Very few graphic novels have placed mountaineering at their centre, so five volumes of The Summit of the Gods has an almost unique selling point via subject matter alone. It additionally enables Jirô Taniguchi to produce page after glorious page of mountain scenery, as per the sample art. Look closely and it can be seen how delicately the scenes are constructed. This was in the days before widespread use of digital tools, and Taniguchi’s mountains are formed from crosshatched inking and little patches of zip-a-tone or letraset.

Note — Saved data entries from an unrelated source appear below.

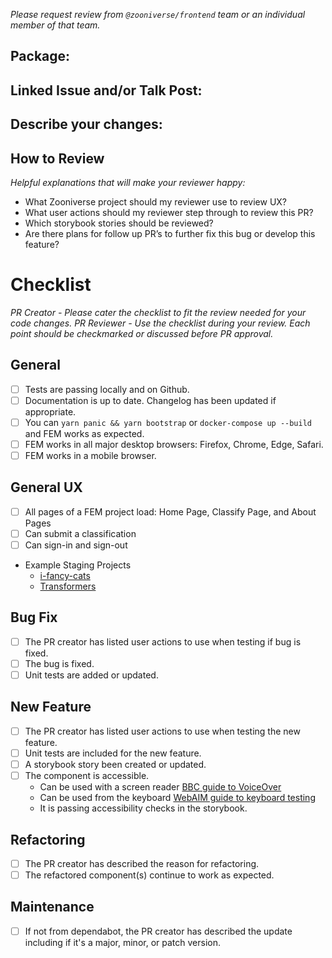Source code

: _Please request review from `@zooniverse/frontend` team or an individual member of that team._ 

## Package:

## Linked Issue and/or Talk Post:

## Describe your changes:

## How to Review

_Helpful explanations that will make your reviewer happy:_
- What Zooniverse project should my reviewer use to review UX?
- What user actions should my reviewer step through to review this PR?
- Which storybook stories should be reviewed?
- Are there plans for follow up PR’s to further fix this bug or develop this feature?

# Checklist
_PR Creator - Please cater the checklist to fit the review needed for your code changes._
_PR Reviewer - Use the checklist during your review. Each point should be checkmarked or discussed before PR approval._

## General

- [ ] Tests are passing locally and on Github.
- [ ] Documentation is up to date. Changelog has been updated if appropriate.
- [ ] You can `yarn panic && yarn bootstrap` or `docker-compose up --build` and FEM works as expected.
- [ ] FEM works in all major desktop browsers: Firefox, Chrome, Edge, Safari.
- [ ] FEM works in a mobile browser.

## General UX
- [ ] All pages of a FEM project load: Home Page, Classify Page, and About Pages
- [ ] Can submit a classification
- [ ] Can sign-in and sign-out
- Example Staging Projects
    - [i-fancy-cats](https://local.zooniverse.org:3000/projects/brooke/i-fancy-cats)
    - [Transformers](https://local.zooniverse.org:3000/projects/darkeshard/test-project-2022)

## Bug Fix
- [ ] The PR creator has listed user actions to use when testing if bug is fixed.
- [ ] The bug is fixed.
- [ ] Unit tests are added or updated.

## New Feature
- [ ] The PR creator has listed user actions to use when testing the new feature.
- [ ] Unit tests are included for the new feature.
- [ ] A storybook story been created or updated.
- [ ] The component is accessible.
  - Can be used with a screen reader [BBC guide to VoiceOver](https://bbc.github.io/accessibility-news-and-you/accessibility-and-testing-with-voiceover-os.html)
  - Can be used from the keyboard [WebAIM guide to keyboard testing](https://webaim.org/techniques/keyboard/#testing)
  - It is passing accessibility checks in the storybook.

## Refactoring
- [ ] The PR creator has described the reason for refactoring.
- [ ] The refactored component(s) continue to work as expected.

## Maintenance
- [ ] If not from dependabot, the PR creator has described the update including if it's a major, minor, or patch version.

Taniguchi is adapting an award-winning novel from a script provided by author Yumemakura Baku, that in turn became an award-winning graphic novel, Taniguchi picking up a prize for best artist at the 2005 Angoulême festival. It’s a compulsive experience developing from a mystery set in Nepal over the first couple of chapters before becoming the story of obsessed and exceptionally talented Japanese climber Jouji Habu, or Bikha Sanp as he’s known in Nepal, a name translating as Venomous Snake. Learning the story in the present day is photographer Makoto Fukamachi who accompanied a Japanese party’s attempt to climb Mount Everest. He anticipated success and a book of his pictures, but the expedition ended in tragedy and left him haunted at the last pictures he took of a climber falling to his death. Instead he becomes captivated by Habu’s story, being Japan’s greatest climber of the 1970s, yet resentful at being held back from the world’s major peaks through lack of finance.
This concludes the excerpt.